Так непохож прекрасный Геликон
На соленое море, по которому плывем мы.
[153] Замыкающий вереницу поэтов «Кастальского союза» Уильям Драммонд из Готорндена пошел еще дальше. Вскоре после окончания университетского курса, в 1610 году, он унаследовал имение в Мидлотиане. Там он заперся в библиотеке, но, однако, оказал гостеприимство драматургу Бену Джонсону, который в 1618 году прошел пешком весь путь от Лондона до имения Драммонда, только ради того, чтобы пообщаться с ним. Джонсон был типичным представителем определенной разновидности английских туристов, которые приезжают в Шотландию, ничуть, однако, не интересуясь жизнью этой страны. На протяжении своего пребывания Джонсон обсуждал с Драммондом тонкости классического стихосложения. Сохранились записи их бесед. Они свидетельствуют, что Драммонду скорее нравились иностранные образцы для подражания, нежели родные шотландские. Собственно, в том не было ничего плохого, но кроме этого с кастальцами его роднило и подобострастное отношение к Якову VI. Вот как он писал о единении корон в 1603 году, из-за которого король покинул Эдинбург и обосновался в Лондоне:
Тот день, любезный принц, который лишил нас счастья лицезреть тебя
(Даже не день, но темная и унылая ночь),
Наполнил наши груди вздохами, глаза — слезами,
Превратил минуты в наполненные печалью месяцы, а эти месяцы — в года.
Он умолял короля вернуться:
Почему лишь Темзе суждено быть свидетельницей твоего блеска?
Не принадлежит ли тебе Форт, равно как и Темза?

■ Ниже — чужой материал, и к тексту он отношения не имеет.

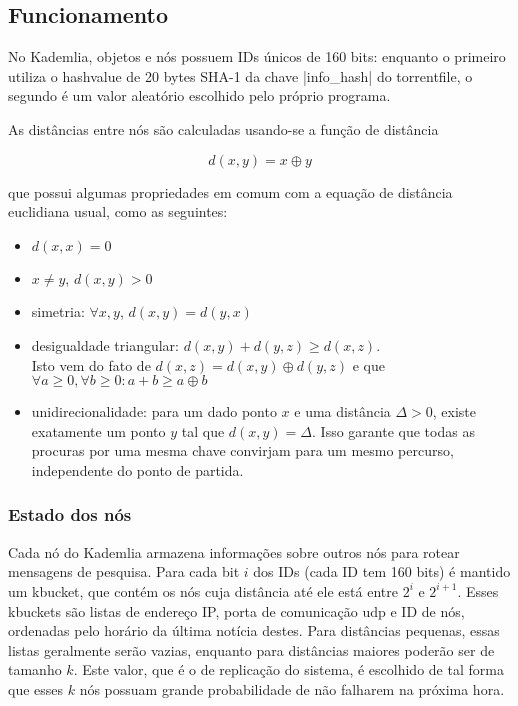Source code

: \subsection*{Funcionamento}

No Kademlia, objetos e nós possuem IDs únicos de 160 bits: enquanto o primeiro utiliza
o \gls*{hashvalue} de 20 bytes SHA-1 da chave \bverb|info_hash| do \gls*{torrentfile},
o segundo é um valor aleatório escolhido pelo próprio programa.

As distâncias entre nós são calculadas usando-se a função de distância

\begin{equation}
    d(x,y) = x \oplus y
\end{equation}

que possui algumas propriedades em comum com a equação de distância euclidiana usual,
como as seguintes:

\begin{itemize}
    \item $d(x,x) = 0$
    \item $x \neq y$, $d(x,y) > 0$
    \item simetria: $\forall x,y$, $d(x,y) = d(y,x)$
    \item desigualdade triangular: $d(x,y) + d(y,z) \geq d(x,z)$. \\
        Isto vem do fato de $d(x,z) = d(x,y) \oplus d(y,z)$ e que $\forall a \geq 0,
        \forall b \geq 0 : a + b \geq a \oplus b$
    \item unidirecionalidade: para um dado ponto $x$ e uma distância $\Delta > 0$,
        existe exatamente um ponto $y$ tal que $d(x,y) = \Delta$. Isso garante que todas
        as procuras por uma mesma chave convirjam para um mesmo percurso, independente
        do ponto de partida.
\end{itemize}

\subsubsection*{Estado dos nós}

Cada nó do Kademlia armazena informações sobre outros nós para rotear mensagens de
pesquisa. Para cada bit $i$ dos IDs (cada ID tem 160 bits) é mantido um \gls{kbucket},
que contém os nós cuja distância até ele está entre $2^i$ e $2^{i+1}$. Esses
\glspl*{kbucket} são listas de endereço IP, porta de comunicação \gls*{udp} e ID de
nós, ordenadas pelo horário da última notícia destes. Para distâncias pequenas, essas
listas geralmente serão vazias, enquanto para distâncias maiores poderão ser de tamanho
$k$. Este valor, que é o de replicação do sistema, é escolhido de tal forma que esses
$k$ nós possuam grande probabilidade de não falharem na próxima hora.

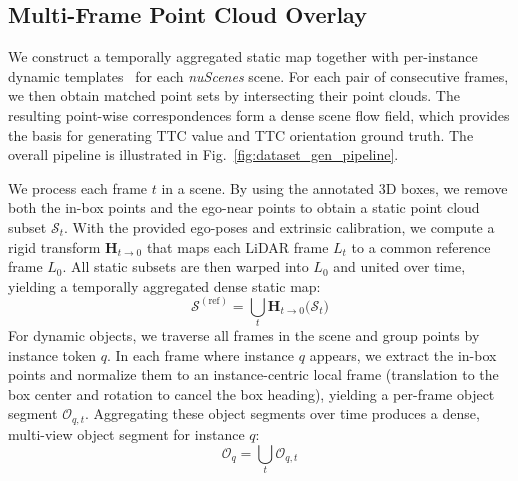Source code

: \documentclass[journal]{IEEEtran}
\begin{document}
\subsection{Multi-Frame Point Cloud Overlay}
\label{sec:multi-frame}

We construct a temporally aggregated static map together with per-instance dynamic templates~\cite{wei2023surroundocc} for each \textit{nuScenes} scene. For each pair of consecutive frames, we then obtain matched point sets by intersecting their point clouds. The resulting point-wise correspondences form a dense scene flow field, which provides the basis for generating TTC value and TTC orientation ground truth. The overall pipeline is illustrated in Fig.~\ref{fig:dataset_gen_pipeline}. 

We process each frame \(t\) in a scene. By using the annotated 3D boxes, we remove both the in-box points and the ego-near points to obtain a static point cloud subset \(\mathcal{S}_t\). With the provided ego-poses and extrinsic calibration, we compute a rigid transform \(\mathbf{H}_{t\rightarrow 0}\) that maps each LiDAR frame \(L_t\) to a common reference frame \(L_0\). All static subsets are then warped into \(L_0\) and united over time, yielding a temporally aggregated dense static map:
\begin{equation}
\label{eq:static_map_points}
\mathcal{S}^{(\mathrm{ref})} = \bigcup_{t} \mathbf{H}_{t\rightarrow 0}\!\bigl(\mathcal{S}_t\bigr)
\end{equation}
For dynamic objects, we traverse all frames in the scene and group points by instance token \(q\). In each frame where instance \(q\) appears, we extract the in-box points and normalize them to an instance-centric local frame (translation to the box center and rotation to cancel the box heading), yielding a per-frame object segment \(\mathcal{O}_{q,t}\). Aggregating these object segments over time produces a dense, multi-view object segment for instance \(q\): 
\begin{equation}
\label{eq:object_segment_points}
\mathcal{O}_{q}=\bigcup_{t}\mathcal{O}_{q,t}
\end{equation}
\end{document}
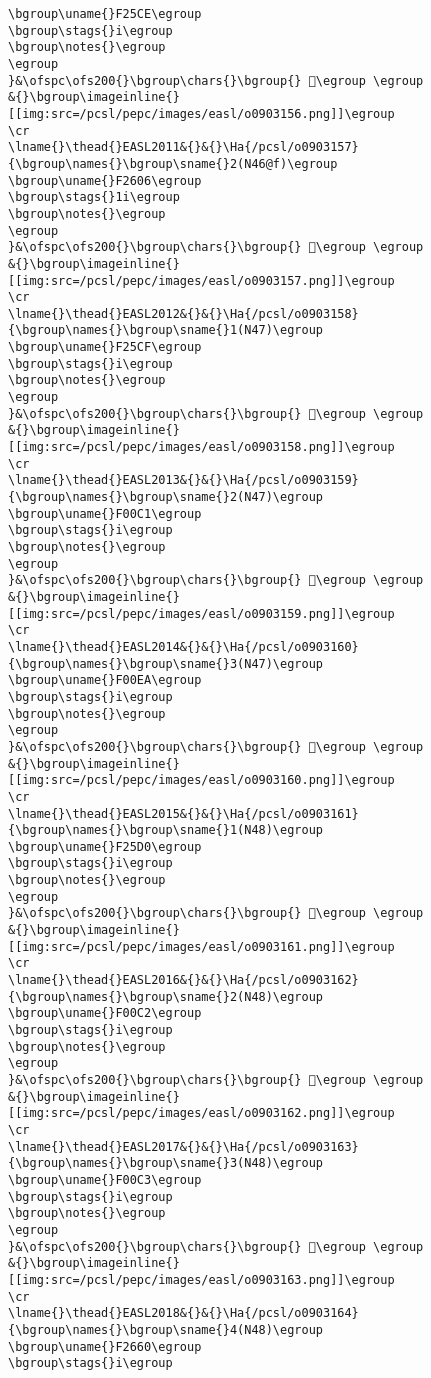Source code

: \begin{verbatim}
\bgroup\uname{}F25CE\egroup
\bgroup\stags{}i\egroup
\bgroup\notes{}\egroup
\egroup
}&\ofspc\ofs200{}\bgroup\chars{}\bgroup{} 󲗎\egroup \egroup
&{}\bgroup\imageinline{}[[img:src=/pcsl/pepc/images/easl/o0903156.png]]\egroup
\cr
\lname{}\thead{}EASL2011&{}&{}\Ha{/pcsl/o0903157}{\bgroup\names{}\bgroup\sname{}2(N46@f)\egroup
\bgroup\uname{}F2606\egroup
\bgroup\stags{}1i\egroup
\bgroup\notes{}\egroup
\egroup
}&\ofspc\ofs200{}\bgroup\chars{}\bgroup{} 󲘆\egroup \egroup
&{}\bgroup\imageinline{}[[img:src=/pcsl/pepc/images/easl/o0903157.png]]\egroup
\cr
\lname{}\thead{}EASL2012&{}&{}\Ha{/pcsl/o0903158}{\bgroup\names{}\bgroup\sname{}1(N47)\egroup
\bgroup\uname{}F25CF\egroup
\bgroup\stags{}i\egroup
\bgroup\notes{}\egroup
\egroup
}&\ofspc\ofs200{}\bgroup\chars{}\bgroup{} 󲗏\egroup \egroup
&{}\bgroup\imageinline{}[[img:src=/pcsl/pepc/images/easl/o0903158.png]]\egroup
\cr
\lname{}\thead{}EASL2013&{}&{}\Ha{/pcsl/o0903159}{\bgroup\names{}\bgroup\sname{}2(N47)\egroup
\bgroup\uname{}F00C1\egroup
\bgroup\stags{}i\egroup
\bgroup\notes{}\egroup
\egroup
}&\ofspc\ofs200{}\bgroup\chars{}\bgroup{} 󰃁\egroup \egroup
&{}\bgroup\imageinline{}[[img:src=/pcsl/pepc/images/easl/o0903159.png]]\egroup
\cr
\lname{}\thead{}EASL2014&{}&{}\Ha{/pcsl/o0903160}{\bgroup\names{}\bgroup\sname{}3(N47)\egroup
\bgroup\uname{}F00EA\egroup
\bgroup\stags{}i\egroup
\bgroup\notes{}\egroup
\egroup
}&\ofspc\ofs200{}\bgroup\chars{}\bgroup{} 󰃪\egroup \egroup
&{}\bgroup\imageinline{}[[img:src=/pcsl/pepc/images/easl/o0903160.png]]\egroup
\cr
\lname{}\thead{}EASL2015&{}&{}\Ha{/pcsl/o0903161}{\bgroup\names{}\bgroup\sname{}1(N48)\egroup
\bgroup\uname{}F25D0\egroup
\bgroup\stags{}i\egroup
\bgroup\notes{}\egroup
\egroup
}&\ofspc\ofs200{}\bgroup\chars{}\bgroup{} 󲗐\egroup \egroup
&{}\bgroup\imageinline{}[[img:src=/pcsl/pepc/images/easl/o0903161.png]]\egroup
\cr
\lname{}\thead{}EASL2016&{}&{}\Ha{/pcsl/o0903162}{\bgroup\names{}\bgroup\sname{}2(N48)\egroup
\bgroup\uname{}F00C2\egroup
\bgroup\stags{}i\egroup
\bgroup\notes{}\egroup
\egroup
}&\ofspc\ofs200{}\bgroup\chars{}\bgroup{} 󰃂\egroup \egroup
&{}\bgroup\imageinline{}[[img:src=/pcsl/pepc/images/easl/o0903162.png]]\egroup
\cr
\lname{}\thead{}EASL2017&{}&{}\Ha{/pcsl/o0903163}{\bgroup\names{}\bgroup\sname{}3(N48)\egroup
\bgroup\uname{}F00C3\egroup
\bgroup\stags{}i\egroup
\bgroup\notes{}\egroup
\egroup
}&\ofspc\ofs200{}\bgroup\chars{}\bgroup{} 󰃃\egroup \egroup
&{}\bgroup\imageinline{}[[img:src=/pcsl/pepc/images/easl/o0903163.png]]\egroup
\cr
\lname{}\thead{}EASL2018&{}&{}\Ha{/pcsl/o0903164}{\bgroup\names{}\bgroup\sname{}4(N48)\egroup
\bgroup\uname{}F2660\egroup
\bgroup\stags{}i\egroup

\end{verbatim}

Пусть Темза хвалится своим богатством,
Зато Форт любит тебя сильнее.
[154] Драммонд явился олицетворением конца эпохи макаров, и одна из сторон его творчества имеет особое значение: он был первым из шотландских поэтов, начавших писать на английском языке. Само по себе это могло обогатить лингвистический ресурс Шотландии, которая всегда обращалась к классическим и современным языкам для пополнения разговорного лексикона; в результате литература Эдинбурга представляла собой корпус текстов, написанных на самых разных языках. То, что Драммонд избрал именно английский язык, было первым шагом к главенству этого языка, к использованию в Шотландии английского языка в качестве литературного — исключительно английского или в подавляющем большинстве случаев. Главной причиной этого было то, что Яков VI Шотландский стал Яковом I Английским; влияние придворного языка и литературы на культуру Шотландии оставалось огромным, пусть теперь королевский двор и находился далеко.